Para Argullol la vida de Cristo es la
de un dios que ha querido aprender a ser hombre. Se hace carne, y solo los
pintores son quienes han traído ese dios encarnado a la experiencia sensible y
se la han transmitido a los hombres comunes. Argullol da cuenta de este dios
que ha planificado su vida hasta el último detalle. Un dios que ha escogido
nacer de una adolescente que abruptamente se hace mujer y atesorará a su hijo
que es un dios y al que desde su anunciación hasta su muerte cuidará, vigilará,
velará y sufrirá incondicionalmente por él; un padre, carpintero que
"sufre en silencio, como hacen los buenos hombres"; María Magdalena,
quien lo amará de una manera que la desborda; Juan, el joven apóstol por quien
siente una especial ternura; Judas, el traidor quien ama y es amado por el
traicionado; Pilato quien le preguntará "¿Qué es la verdad?" y solo
esperará silencio como respuesta. Y todos esos momentos precisos de la historia
de este dios que quiere sentir la carne hasta confundir su cualidad divina con
la humana, serán retratados por el pincel de algún artista, algunos de tantos
que en no menos de mil años lo siguieron y nunca lo abandonaron. Como el propio
Argullol.
Este evangelio privado rebosa belleza,
duda sin escepticismo, contagia dolor y sufrimiento. Un intento por dar
respuesta (ya sabida, como el propio conocimiento del fin que este dios ha
escogido deliberadamente para sí) a lo que no tiene. Pero ese propio tránsito
hacia una verdad que por más cercana que se sienta es huidiza e inalcanzable,
deja rastros, una estela que ya por sí misma maravilla a quien la persigue. Argullol
invierte la noción común de un dios-hombre que asciende a los cielos, y se
inclina por la dirección contraria, la de un dios que desciende al hombre. Y no
solo por amor a la humanidad, una etérea abstracción, sino para amar a unos
cuantos que están al alcance de los sentidos. La piel, el aroma, el abrazo
maternal, los cabellos dorados de la mujer que lo llora con su cadáver entre
brazos, la amistad de quienes dejaron todo por seguirlo, el pan y el vino hecho
su propia carne y sangre, las traiciones y las ruindades de aquellos a los que
ha venido a amar: este dios ha querido sentir hasta sus últimas consecuencias
lo que es ser hombre, así que ha debido sufrir lo indecible, el dolor del
látigo abriendo surcos en la piel, la injusticia del castigo, el improperio, la
calumnia, y las vejaciones de quienes han debido amarlo y solo se regodearon en
su desgracia: "Es una lección definitiva en el curso de tu aprendizaje.

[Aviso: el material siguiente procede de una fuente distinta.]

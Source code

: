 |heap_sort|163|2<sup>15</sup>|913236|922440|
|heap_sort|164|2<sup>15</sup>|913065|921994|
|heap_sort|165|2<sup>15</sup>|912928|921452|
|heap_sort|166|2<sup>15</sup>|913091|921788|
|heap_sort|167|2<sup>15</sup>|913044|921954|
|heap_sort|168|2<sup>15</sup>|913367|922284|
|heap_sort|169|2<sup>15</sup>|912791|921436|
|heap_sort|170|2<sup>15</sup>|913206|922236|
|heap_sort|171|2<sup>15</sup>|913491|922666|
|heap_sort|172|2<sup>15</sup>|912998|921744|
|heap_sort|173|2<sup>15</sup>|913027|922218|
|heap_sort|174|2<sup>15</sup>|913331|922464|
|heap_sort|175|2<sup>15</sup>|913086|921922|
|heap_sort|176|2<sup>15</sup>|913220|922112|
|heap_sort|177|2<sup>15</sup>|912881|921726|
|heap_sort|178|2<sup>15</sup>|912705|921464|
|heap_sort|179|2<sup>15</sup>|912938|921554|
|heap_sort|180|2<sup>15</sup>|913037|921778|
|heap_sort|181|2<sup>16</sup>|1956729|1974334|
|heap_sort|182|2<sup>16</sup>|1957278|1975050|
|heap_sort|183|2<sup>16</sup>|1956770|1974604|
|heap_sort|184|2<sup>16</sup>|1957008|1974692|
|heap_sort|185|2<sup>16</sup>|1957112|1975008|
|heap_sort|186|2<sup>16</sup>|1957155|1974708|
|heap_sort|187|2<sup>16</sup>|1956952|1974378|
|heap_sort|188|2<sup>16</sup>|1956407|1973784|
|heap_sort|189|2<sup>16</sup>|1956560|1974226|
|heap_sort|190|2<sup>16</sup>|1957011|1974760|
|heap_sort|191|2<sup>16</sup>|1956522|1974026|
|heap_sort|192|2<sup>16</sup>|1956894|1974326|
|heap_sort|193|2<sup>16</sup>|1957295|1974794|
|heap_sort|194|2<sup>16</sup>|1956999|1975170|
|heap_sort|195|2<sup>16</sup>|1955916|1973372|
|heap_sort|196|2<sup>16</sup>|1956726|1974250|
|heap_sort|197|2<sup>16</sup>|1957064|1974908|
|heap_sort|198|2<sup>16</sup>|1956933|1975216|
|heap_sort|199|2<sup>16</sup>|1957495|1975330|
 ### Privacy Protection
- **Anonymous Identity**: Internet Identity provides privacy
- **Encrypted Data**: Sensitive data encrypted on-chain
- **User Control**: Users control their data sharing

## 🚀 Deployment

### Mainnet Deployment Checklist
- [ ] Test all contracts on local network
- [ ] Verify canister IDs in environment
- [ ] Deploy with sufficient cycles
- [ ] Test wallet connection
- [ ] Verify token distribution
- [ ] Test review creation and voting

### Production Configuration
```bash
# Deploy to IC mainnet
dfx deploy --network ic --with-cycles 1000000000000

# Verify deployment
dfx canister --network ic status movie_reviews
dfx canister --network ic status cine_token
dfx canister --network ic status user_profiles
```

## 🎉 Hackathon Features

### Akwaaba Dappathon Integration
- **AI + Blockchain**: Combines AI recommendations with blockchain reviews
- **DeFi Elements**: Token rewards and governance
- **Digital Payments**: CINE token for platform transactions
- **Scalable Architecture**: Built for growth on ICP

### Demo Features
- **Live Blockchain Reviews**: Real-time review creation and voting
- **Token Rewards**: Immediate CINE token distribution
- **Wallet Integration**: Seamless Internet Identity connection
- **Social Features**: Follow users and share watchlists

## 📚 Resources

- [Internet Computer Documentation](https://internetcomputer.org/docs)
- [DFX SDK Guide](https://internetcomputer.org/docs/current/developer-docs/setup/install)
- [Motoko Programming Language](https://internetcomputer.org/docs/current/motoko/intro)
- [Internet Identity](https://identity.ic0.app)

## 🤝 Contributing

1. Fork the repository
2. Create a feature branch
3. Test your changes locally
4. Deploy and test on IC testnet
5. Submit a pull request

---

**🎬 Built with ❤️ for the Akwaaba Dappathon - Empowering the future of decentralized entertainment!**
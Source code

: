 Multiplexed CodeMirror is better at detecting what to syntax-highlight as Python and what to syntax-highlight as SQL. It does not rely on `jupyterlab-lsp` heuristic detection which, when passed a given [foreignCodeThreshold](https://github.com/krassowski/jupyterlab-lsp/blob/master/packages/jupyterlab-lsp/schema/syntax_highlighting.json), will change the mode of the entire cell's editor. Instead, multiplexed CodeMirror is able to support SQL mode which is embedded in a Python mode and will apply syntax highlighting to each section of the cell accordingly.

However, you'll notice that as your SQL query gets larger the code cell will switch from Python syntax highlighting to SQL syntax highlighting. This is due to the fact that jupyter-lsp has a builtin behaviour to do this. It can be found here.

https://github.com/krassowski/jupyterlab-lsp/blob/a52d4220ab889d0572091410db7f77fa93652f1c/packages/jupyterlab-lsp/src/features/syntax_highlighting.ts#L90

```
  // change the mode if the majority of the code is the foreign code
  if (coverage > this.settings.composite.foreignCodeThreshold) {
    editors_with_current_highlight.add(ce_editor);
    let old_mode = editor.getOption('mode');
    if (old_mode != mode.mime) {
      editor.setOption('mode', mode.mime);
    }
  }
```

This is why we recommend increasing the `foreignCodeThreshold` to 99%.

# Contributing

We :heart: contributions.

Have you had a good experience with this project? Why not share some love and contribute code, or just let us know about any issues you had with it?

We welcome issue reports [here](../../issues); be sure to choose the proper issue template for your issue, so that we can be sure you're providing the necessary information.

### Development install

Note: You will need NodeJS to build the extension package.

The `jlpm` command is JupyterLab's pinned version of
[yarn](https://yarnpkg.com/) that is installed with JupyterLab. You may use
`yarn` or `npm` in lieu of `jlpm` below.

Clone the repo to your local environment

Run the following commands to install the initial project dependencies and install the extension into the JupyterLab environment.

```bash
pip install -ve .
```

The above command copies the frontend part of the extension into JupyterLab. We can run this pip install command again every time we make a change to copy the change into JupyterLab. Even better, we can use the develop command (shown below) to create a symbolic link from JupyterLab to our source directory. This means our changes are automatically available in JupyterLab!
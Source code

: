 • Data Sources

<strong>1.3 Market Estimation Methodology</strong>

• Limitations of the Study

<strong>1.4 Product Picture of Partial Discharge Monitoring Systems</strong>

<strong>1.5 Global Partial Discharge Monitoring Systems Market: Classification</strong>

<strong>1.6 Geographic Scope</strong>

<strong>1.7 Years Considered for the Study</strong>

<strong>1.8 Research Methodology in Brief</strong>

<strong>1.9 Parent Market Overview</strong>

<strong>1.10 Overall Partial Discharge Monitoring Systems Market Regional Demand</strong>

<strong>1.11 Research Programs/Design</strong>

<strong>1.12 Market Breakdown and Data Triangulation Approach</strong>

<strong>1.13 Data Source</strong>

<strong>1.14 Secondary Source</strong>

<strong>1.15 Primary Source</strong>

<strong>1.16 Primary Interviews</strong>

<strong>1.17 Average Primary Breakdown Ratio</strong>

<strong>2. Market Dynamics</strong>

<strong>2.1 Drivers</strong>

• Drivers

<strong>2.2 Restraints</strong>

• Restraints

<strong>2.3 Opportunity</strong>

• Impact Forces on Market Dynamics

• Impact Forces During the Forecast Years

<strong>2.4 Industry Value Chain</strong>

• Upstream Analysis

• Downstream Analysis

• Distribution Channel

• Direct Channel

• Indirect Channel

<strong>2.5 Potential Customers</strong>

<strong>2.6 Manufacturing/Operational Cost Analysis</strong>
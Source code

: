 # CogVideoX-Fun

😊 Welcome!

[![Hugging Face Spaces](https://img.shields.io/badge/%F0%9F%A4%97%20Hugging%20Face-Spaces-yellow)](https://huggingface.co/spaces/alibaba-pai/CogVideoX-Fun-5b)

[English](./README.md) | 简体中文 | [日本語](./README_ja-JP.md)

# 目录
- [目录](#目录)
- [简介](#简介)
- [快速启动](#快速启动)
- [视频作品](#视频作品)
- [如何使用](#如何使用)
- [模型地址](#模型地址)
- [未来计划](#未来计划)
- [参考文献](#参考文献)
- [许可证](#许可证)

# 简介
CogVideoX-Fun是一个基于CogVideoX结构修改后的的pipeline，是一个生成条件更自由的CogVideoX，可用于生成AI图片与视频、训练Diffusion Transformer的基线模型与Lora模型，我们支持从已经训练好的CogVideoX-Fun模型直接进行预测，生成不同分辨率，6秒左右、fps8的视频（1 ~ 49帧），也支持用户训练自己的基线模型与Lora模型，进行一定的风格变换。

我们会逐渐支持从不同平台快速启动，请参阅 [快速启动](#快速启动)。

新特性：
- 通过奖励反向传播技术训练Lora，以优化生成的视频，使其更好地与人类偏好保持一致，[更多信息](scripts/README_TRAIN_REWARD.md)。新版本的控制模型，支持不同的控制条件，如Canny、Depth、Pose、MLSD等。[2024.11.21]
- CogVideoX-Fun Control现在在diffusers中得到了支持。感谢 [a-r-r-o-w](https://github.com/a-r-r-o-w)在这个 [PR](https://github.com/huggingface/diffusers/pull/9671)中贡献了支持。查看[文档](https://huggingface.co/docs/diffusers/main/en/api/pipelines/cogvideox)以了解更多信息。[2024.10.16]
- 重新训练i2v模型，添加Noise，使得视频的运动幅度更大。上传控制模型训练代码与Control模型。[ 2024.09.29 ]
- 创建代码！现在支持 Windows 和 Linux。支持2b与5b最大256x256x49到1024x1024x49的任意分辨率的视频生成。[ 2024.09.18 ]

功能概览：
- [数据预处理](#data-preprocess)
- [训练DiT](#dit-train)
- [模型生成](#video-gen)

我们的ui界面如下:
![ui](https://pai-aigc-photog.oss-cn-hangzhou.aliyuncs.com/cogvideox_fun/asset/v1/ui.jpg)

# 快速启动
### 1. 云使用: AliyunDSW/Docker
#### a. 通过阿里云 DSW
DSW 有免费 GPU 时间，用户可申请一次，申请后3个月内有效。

Hace sólo cuatro días ese mismo pueblo te vitoreó durante tu entrada triunfal
en Jerusalén, montado en el ridículo pollino. Te ofreció palmas de victoria.
Ahora reclama tu muerte, y prefiere que se libere a un criminal, Barrabás,
antes de dejarte escapar. El populacho, sumiso y adulador en la calma, es en la
tormenta la ola desatada de las peores pasiones. El gobernador sólo oye un
grito de la multitud: «¡Crucifícalo, crucifícalo!».
El dios sensual de Argullol es una
contradicción que se resuelve en su empeño por dejar de ser divino, y en ese
empeño la soledad lo rapta, y luego de su muerte, su cadáver siendo bajado de
la cruz, recibido por quienes lo amaron más allá del llanto y la fe, se
pregunta si no pudo amarlos más, si no pudo haberle dado más amor a su madre, a
Magdalena quien se desvivía por él, a sus apóstoles que lo siguieron aun después
de su resurrección y a costa de sus propias vidas, y es quizás ahí donde reside
la culminación de esta indagación sobre Jesús [al que nombro yo y no Argullol,
quien escribe dios con la minúscula más humilde de quien tampoco ha podido
responder a la pregunta de Pilatos por la verdad] y una indagación sobre la
propia fe y una forma de leer la vida de un monstruo (por lo maravilloso) que
no pudo conjugar su dualidad y desbordó sufrimiento en el intento: divinidad y
humanidad. Que solo los pintores pudieron conciliar, encarnar en los lienzos.